How Do You Measure Success When the Best Incident Response Is the One That Didn’t Happen?
Our site went down at 2 AM last month. The on-call engineer got paged, identified the issue (database connection pool exhausted), implemented a fix, and had us back up in 23 minutes.
I was proud. We’d invested heavily in observability, runbooks, automated rollbacks. That 23-minute recovery was the payoff.
Next morning, our CEO asked: “Why did it go down in the first place?”
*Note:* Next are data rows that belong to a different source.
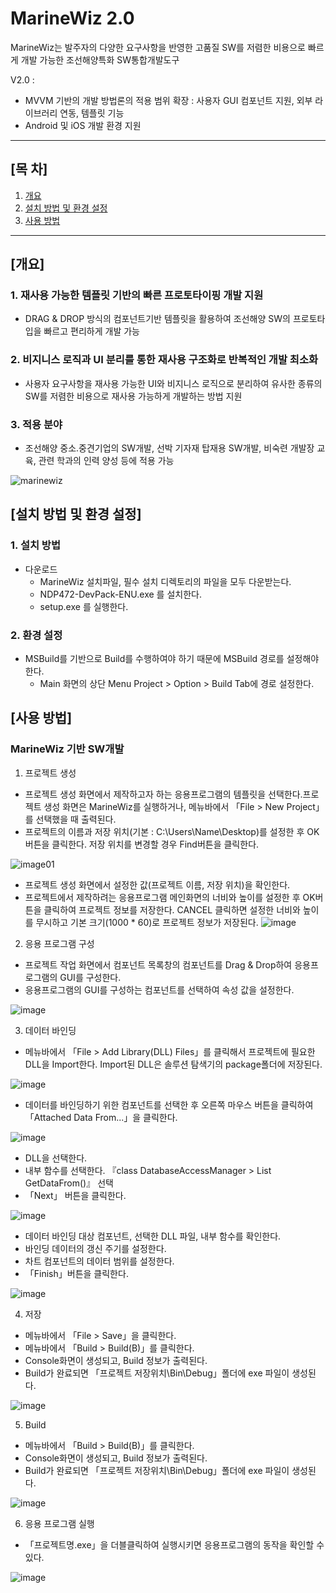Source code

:# MarineWiz 2.0
MarineWiz는 발주자의 다양한 요구사항을 반영한 고품질 SW를 저렴한 비용으로 빠르게 개발 가능한 조선해양특화 SW통합개발도구

V2.0 : 
  - MVVM 기반의 개발 방법론의 적용 범위 확장 : 사용자 GUI 컴포넌트 지원, 외부 라이브러리 연동, 템플릿 기능
  - Android 및 iOS 개발 환경 지원

***

## [목 차]
1. [개요](#개요)
2. [설치 방법 및 환경 설정](#설치-방법-및-환경-설정)
3. [사용 방법](#사용-방법)

***

## [개요]
### 1. 재사용 가능한 템플릿 기반의 빠른 프로토타이핑 개발 지원
- DRAG & DROP 방식의 컴포넌트기반 템플릿을 활용하여 조선해양 SW의 프로토타입을 빠르고 편리하게 개발 가능
### 2. 비지니스 로직과 UI 분리를 통한 재사용 구조화로 반복적인 개발 최소화
- 사용자 요구사항을 재사용 가능한 UI와 비지니스 로직으로 분리하여 유사한 종류의 SW를 저렴한 비용으로 재사용 가능하게 개발하는 방법 지원
### 3. 적용 분야
- 조선해양 중소.중견기업의 SW개발, 선박 기자재 탑재용 SW개발, 비숙련 개발장 교육, 관련 학과의 인력 양성 등에 적용 가능

![marinewiz](https://user-images.githubusercontent.com/45934727/73902010-d95ada80-48d7-11ea-91dc-cea54f775ec3.JPG)

## [설치 방법 및 환경 설정]
### 1. 설치 방법
* 다운로드
   -  MarineWiz 설치파일, 필수 설치 디렉토리의 파일을 모두 다운받는다.
   -  NDP472-DevPack-ENU.exe 를 설치한다.
   -  setup.exe 를 실행한다.

### 2. 환경 설정
- MSBuild를 기반으로 Build를 수행하여야 하기 때문에 MSBuild 경로를 설정해야 한다.
   - Main 화면의 상단 Menu Project > Option > Build Tab에 경로 설정한다.
	
## [사용 방법]
### MarineWiz 기반 SW개발
1. 프로젝트 생성
  - 프로젝트 생성 화면에서 제작하고자 하는 응용프로그램의 템플릿을 선택한다.프로젝트 생성 화면은 MarineWiz를 실행하거나, 메뉴바에서 「File > New Project」를 선택했을 때 출력된다.
  - 프로젝트의 이름과 저장 위치(기본 : C:\Users\Name\Desktop)를 설정한 후 OK 버튼을 클릭한다. 저장 위치를 변경할 경우 Find버튼을 클릭한다.
  
![image01](https://user-images.githubusercontent.com/45934727/77042216-a50e2a00-69fe-11ea-920f-5a6c7fdbb129.png)
  - 프로젝트 생성 화면에서 설정한 값(프로젝트 이름, 저장 위치)을 확인한다.
  - 프로젝트에서 제작하려는 응용프로그램 메인화면의 너비와 높이를 설정한 후 OK버튼을 클릭하여 프로젝트 정보를 저장한다. CANCEL 클릭하면 설정한 너비와 높이를 무시하고 기본 크기(1000 * 60)로 프로젝트 정보가 저장된다.
![image](https://user-images.githubusercontent.com/45934727/77055550-6edba500-6a14-11ea-9e7b-7e38d08a79f4.png)
   
2. 응용 프로그램 구성
  - 프로젝트 작업 화면에서 컴포넌트 목록창의 컴포넌트를 Drag & Drop하여 응용프로그램의 GUI를 구성한다.
  - 응용프로그램의 GUI를 구성하는 컴포넌트를 선택하여 속성 값을 설정한다.
  
![image](https://user-images.githubusercontent.com/45934727/77055672-a9454200-6a14-11ea-88eb-19e05e1f0976.png)

3. 데이터 바인딩
  - 메뉴바에서 「File > Add Library(DLL) Files」를 클릭해서 프로젝트에 필요한 DLL을 Import한다. Import된 DLL은 솔루션 탐색기의 package폴더에 저장된다.
  
![image](https://user-images.githubusercontent.com/45934727/77056032-34263c80-6a15-11ea-9bba-a1233b191798.png)
  - 데이터를 바인딩하기 위한 컴포넌트를 선택한 후 오른쪽 마우스 버튼을 클릭하여 「Attached Data From...」을 클릭한다.

![image](https://user-images.githubusercontent.com/45934727/77056186-6fc10680-6a15-11ea-8f49-90ffa1928e60.png)
  - DLL을 선택한다.
  - 내부 함수를 선택한다. 『class DatabaseAccessManager > List<double> GetDataFrom()』 선택
  - 「Next」 버튼을 클릭한다.

![image](https://user-images.githubusercontent.com/45934727/77056309-954e1000-6a15-11ea-8f85-7208fe3c8c97.png)
  - 데이터 바인딩 대상 컴포넌트, 선택한 DLL 파일, 내부 함수를 확인한다.
  - 바인딩 데이터의 갱신 주기를 설정한다.
  - 차트 컴포넌트의 데이터 범위를 설정한다.
  - 「Finish」버튼을 클릭한다.

![image](https://user-images.githubusercontent.com/45934727/77056440-be6ea080-6a15-11ea-9187-7e3a48ec34bf.png)

4. 저장
  - 메뉴바에서 「File > Save」을 클릭한다.
  - 메뉴바에서 「Build > Build(B)」를 클릭한다.
  - Console화면이 생성되고, Build 정보가 출력된다.
  - Build가 완료되면 「프로젝트 저장위치\Bin\Debug」폴더에 exe 파일이 생성된다.

![image](https://user-images.githubusercontent.com/45934727/77057819-dfd08c00-6a17-11ea-86b5-9f278f5c9969.png)
 
5. Build
  - 메뉴바에서 「Build > Build(B)」를 클릭한다.
  - Console화면이 생성되고, Build 정보가 출력된다.
  - Build가 완료되면 「프로젝트 저장위치\Bin\Debug」폴더에 exe 파일이 생성된다.

![image](https://user-images.githubusercontent.com/45934727/77056699-245b2800-6a16-11ea-9154-4ce05f777bd8.png)
      
6. 응용 프로그램 실행
  - 「프로젝트명.exe」을 더블클릭하여 실행시키면 응용프로그램의 동작을 확인할 수 있다.

![image](https://user-images.githubusercontent.com/45934727/77056981-9895cb80-6a16-11ea-9e17-efd552dc51e2.png)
Not “great job on the recovery.” Not “23 minutes is impressive.” Just: why did this happen?
The Paradox of Prevention
Here’s what keeps me up at night: Our best reliability and security work prevents incidents. But budget discussions focus on “what fires did you put out?”
Last quarter, my team spent two sprints hardening our authentication system. Zero customer-facing features. Zero visible output on the roadmap. But we prevented what could have been a credential stuffing attack that would have compromised 50,000 user accounts.
How do you put that on a quarterly review? “Here’s a breach that didn’t happen”?
Current Metrics Fall Short
MTTR (Mean Time to Recovery) only measures failures that occurred. It says nothing about the incidents we prevented through better monitoring, chaos engineering, and resilience patterns.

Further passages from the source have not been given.